Search the records below for the word "heard" and show every line where it occurs.

---------- RECORDS SUPPLIED ----------

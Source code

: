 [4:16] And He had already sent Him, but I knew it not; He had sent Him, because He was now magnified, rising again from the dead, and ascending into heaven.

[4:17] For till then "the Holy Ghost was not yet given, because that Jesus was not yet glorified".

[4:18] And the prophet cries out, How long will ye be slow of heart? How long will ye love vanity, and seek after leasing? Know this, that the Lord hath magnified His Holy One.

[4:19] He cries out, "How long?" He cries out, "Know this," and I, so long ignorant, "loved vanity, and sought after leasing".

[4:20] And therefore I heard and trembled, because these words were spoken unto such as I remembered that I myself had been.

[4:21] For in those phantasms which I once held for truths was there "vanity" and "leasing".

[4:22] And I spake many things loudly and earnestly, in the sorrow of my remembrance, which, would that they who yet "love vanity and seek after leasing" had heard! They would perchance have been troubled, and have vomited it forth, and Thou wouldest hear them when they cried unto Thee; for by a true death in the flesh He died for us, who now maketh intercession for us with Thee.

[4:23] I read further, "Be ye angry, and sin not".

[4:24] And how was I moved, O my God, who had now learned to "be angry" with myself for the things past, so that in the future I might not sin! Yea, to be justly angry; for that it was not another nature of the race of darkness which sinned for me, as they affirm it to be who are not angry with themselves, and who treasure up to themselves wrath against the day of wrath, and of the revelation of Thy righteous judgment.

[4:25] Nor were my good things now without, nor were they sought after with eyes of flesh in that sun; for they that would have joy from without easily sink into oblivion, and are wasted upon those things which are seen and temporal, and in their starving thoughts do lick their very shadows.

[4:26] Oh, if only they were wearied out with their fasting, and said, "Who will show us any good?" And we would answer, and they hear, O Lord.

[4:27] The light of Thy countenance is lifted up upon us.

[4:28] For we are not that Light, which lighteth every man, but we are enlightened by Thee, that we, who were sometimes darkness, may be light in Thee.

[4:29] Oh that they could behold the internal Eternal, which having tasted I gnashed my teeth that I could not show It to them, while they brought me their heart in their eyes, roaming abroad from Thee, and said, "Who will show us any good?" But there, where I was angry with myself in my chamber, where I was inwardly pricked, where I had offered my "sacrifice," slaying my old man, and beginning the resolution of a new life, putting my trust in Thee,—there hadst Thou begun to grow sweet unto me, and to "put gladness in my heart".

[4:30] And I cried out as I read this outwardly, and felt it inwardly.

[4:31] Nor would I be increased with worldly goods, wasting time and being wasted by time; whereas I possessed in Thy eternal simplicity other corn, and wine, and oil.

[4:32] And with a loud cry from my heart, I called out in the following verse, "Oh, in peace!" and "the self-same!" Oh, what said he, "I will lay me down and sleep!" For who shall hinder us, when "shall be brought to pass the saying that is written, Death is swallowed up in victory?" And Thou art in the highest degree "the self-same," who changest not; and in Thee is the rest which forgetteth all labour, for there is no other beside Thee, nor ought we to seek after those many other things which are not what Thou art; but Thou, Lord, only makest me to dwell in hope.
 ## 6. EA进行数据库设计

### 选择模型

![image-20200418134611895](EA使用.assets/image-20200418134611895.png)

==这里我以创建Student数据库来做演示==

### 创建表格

----------

■ WRITTEN SOLUTION:
[4:20] And therefore I heard and trembled, because these words were spoken unto such as I remembered that I myself had been.
[4:22] And I spake many things loudly and earnestly, in the sorrow of my remembrance, which, would that they who yet "love vanity and seek after leasing" had heard! They would perchance have been troubled, and have vomited it forth, and Thou wouldest hear them when they cried unto Thee; for by a true death in the flesh He died for us, who now maketh intercession for us with Thee.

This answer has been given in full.